> [Task item]:
If a line in the entries includes "deploy", show that line.

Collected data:
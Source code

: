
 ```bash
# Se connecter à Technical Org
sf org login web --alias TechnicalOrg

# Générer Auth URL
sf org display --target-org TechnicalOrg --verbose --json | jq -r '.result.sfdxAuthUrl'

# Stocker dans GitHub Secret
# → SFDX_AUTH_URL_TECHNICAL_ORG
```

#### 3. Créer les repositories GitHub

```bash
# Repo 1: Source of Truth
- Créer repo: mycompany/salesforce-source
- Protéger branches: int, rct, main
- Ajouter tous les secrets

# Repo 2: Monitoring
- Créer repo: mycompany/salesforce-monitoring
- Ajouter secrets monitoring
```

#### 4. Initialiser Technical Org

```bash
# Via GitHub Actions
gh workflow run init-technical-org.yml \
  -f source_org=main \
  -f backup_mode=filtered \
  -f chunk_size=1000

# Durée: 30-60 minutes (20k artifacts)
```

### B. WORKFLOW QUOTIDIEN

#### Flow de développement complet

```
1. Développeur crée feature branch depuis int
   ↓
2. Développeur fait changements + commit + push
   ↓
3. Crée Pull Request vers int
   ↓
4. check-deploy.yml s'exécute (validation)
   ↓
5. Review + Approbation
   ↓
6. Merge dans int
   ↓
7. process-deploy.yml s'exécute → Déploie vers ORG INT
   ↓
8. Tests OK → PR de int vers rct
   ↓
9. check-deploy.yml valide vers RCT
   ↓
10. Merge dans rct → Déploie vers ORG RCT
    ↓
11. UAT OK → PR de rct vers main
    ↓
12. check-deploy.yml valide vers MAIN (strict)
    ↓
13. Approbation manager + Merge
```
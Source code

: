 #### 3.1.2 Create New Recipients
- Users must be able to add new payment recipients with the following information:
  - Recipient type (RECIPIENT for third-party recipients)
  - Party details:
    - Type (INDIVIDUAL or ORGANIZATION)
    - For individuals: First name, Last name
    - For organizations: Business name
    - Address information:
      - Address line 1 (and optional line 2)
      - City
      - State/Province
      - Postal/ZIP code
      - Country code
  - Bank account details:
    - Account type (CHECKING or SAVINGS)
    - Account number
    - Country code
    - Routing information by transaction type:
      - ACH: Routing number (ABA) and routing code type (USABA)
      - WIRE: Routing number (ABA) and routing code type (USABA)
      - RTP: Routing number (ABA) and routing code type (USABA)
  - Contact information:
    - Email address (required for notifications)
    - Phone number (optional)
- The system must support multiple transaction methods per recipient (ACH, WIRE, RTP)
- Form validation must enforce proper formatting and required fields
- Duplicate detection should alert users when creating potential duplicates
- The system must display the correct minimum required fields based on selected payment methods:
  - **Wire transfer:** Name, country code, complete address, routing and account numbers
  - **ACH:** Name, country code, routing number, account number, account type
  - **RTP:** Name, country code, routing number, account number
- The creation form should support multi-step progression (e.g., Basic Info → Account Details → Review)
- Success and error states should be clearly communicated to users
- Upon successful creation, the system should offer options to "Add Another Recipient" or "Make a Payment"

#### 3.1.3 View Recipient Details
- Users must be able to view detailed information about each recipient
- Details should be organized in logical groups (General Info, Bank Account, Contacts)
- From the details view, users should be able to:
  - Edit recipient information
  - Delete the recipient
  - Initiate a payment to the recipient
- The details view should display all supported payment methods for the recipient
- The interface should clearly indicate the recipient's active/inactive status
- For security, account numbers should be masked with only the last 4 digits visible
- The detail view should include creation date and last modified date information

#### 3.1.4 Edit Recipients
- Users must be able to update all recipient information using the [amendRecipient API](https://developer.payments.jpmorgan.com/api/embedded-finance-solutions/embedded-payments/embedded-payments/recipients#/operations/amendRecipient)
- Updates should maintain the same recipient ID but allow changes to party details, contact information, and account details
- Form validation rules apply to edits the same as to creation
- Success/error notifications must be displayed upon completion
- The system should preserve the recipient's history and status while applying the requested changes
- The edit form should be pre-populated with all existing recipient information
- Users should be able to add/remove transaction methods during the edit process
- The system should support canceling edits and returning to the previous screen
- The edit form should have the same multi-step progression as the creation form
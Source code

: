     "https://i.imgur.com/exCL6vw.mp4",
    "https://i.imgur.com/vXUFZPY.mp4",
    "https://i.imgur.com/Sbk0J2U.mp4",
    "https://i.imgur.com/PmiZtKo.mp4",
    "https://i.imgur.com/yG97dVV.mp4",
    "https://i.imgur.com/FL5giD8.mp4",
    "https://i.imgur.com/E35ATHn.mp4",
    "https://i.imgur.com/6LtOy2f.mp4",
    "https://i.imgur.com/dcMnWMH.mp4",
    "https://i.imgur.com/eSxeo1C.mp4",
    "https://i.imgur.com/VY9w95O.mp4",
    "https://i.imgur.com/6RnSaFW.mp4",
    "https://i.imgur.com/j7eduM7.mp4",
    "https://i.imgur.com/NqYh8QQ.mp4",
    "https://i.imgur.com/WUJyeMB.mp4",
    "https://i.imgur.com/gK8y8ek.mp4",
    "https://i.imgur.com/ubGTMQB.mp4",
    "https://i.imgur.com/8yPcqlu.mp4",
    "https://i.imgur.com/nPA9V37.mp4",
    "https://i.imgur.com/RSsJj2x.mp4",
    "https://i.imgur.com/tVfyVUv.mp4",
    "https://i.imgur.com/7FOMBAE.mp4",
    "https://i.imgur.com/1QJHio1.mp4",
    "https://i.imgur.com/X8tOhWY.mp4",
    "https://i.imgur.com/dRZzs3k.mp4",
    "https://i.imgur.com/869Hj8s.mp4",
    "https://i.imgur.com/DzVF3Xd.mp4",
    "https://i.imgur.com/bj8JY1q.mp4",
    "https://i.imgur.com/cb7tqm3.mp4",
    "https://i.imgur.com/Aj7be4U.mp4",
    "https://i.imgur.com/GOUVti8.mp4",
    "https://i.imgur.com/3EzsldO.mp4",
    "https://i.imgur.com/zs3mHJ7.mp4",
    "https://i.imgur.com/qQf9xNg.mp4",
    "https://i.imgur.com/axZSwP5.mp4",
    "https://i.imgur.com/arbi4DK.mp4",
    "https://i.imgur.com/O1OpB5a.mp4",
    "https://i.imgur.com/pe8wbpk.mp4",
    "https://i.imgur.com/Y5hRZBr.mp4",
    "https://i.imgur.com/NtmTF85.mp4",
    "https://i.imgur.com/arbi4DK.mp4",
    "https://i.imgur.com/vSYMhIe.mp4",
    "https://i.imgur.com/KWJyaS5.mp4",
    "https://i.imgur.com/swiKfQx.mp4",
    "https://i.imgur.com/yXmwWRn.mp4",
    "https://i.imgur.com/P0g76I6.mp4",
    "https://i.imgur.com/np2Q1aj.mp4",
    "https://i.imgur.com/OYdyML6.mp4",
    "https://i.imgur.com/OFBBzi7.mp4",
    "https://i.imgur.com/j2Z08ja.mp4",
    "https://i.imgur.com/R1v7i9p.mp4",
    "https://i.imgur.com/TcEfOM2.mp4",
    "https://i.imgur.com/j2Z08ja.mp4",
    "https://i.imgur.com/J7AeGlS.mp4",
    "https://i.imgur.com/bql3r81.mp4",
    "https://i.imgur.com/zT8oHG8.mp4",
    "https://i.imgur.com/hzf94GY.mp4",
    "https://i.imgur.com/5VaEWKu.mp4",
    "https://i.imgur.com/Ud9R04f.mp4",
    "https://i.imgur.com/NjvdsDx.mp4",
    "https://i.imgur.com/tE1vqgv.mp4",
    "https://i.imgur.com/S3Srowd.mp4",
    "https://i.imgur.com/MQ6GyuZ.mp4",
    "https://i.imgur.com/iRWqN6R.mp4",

> [Exercise solution]:
4. check-deploy.yml s'exécute (validation)
7. process-deploy.yml s'exécute → Déploie vers ORG INT
9. check-deploy.yml valide vers RCT
12. check-deploy.yml valide vers MAIN (strict)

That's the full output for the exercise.